# [What to produce]
Scan the records for lines with the word "example", and copy every such line.
※
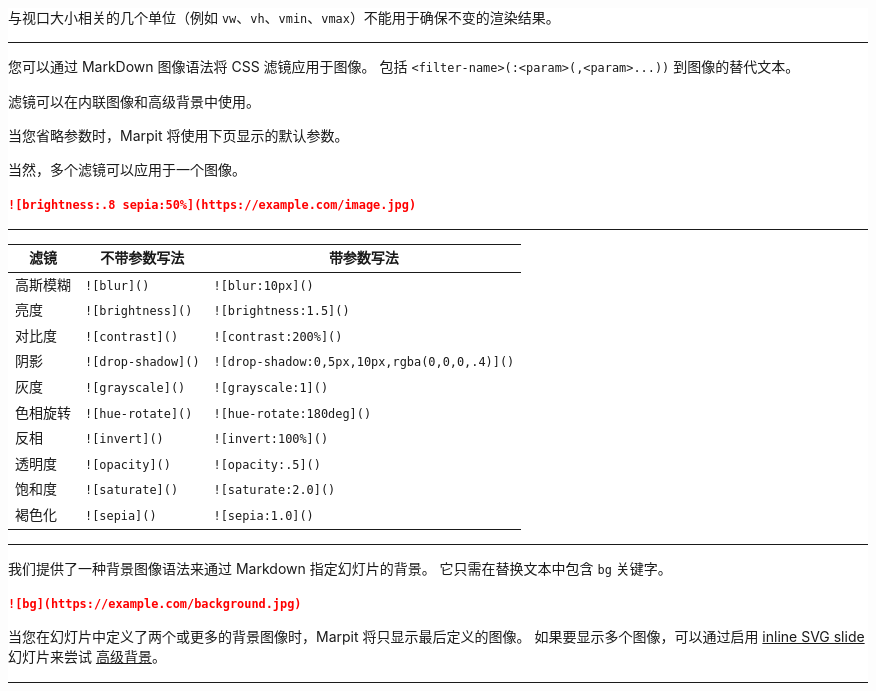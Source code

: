 与视口大小相关的几个单位（例如 `vw`、`vh`、`vmin`、`vmax`）不能用于确保不变的渲染结果。

---



您可以通过 MarkDown 图像语法将 CSS 滤镜应用于图像。
包括 `<filter-name>(:<param>(,<param>...))` 到图像的替代文本。

滤镜可以在内联图像和高级背景中使用。

当您省略参数时，Marpit 将使用下页显示的默认参数。

当然，多个滤镜可以应用于一个图像。

```markdown
![brightness:.8 sepia:50%](https://example.com/image.jpg)
```

---



| 滤镜     | 不带参数写法       | 带参数写法                                   |
| -------- | ------------------ | -------------------------------------------- |
| 高斯模糊 | `![blur]()`        | `![blur:10px]()`                             |
| 亮度     | `![brightness]()`  | `![brightness:1.5]()`                        |
| 对比度   | `![contrast]()`    | `![contrast:200%]()`                         |
| 阴影     | `![drop-shadow]()` | `![drop-shadow:0,5px,10px,rgba(0,0,0,.4)]()` |
| 灰度     | `![grayscale]()`   | `![grayscale:1]()`                           |
| 色相旋转 | `![hue-rotate]()`  | `![hue-rotate:180deg]()`                     |
| 反相     | `![invert]()`      | `![invert:100%]()`                           |
| 透明度   | `![opacity]()`     | `![opacity:.5]()`                            |
| 饱和度   | `![saturate]()`    | `![saturate:2.0]()`                          |
| 褐色化   | `![sepia]()`       | `![sepia:1.0]()`                             |

---



我们提供了一种背景图像语法来通过 Markdown 指定幻灯片的背景。
它只需在替换文本中包含 `bg` 关键字。

```markdown
![bg](https://example.com/background.jpg)
```

当您在幻灯片中定义了两个或更多的背景图像时，Marpit 将只显示最后定义的图像。
如果要显示多个图像，可以通过启用 [inline SVG slide](https://marpit.marp.app/inline-svg) 幻灯片来尝试 [高级背景](https://marpit.marp.app/image-syntax?id=advanced-backgrounds)。

---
※
# [Output of the exercise]
![brightness:.8 sepia:50%](https://example.com/image.jpg)
![bg](https://example.com/background.jpg)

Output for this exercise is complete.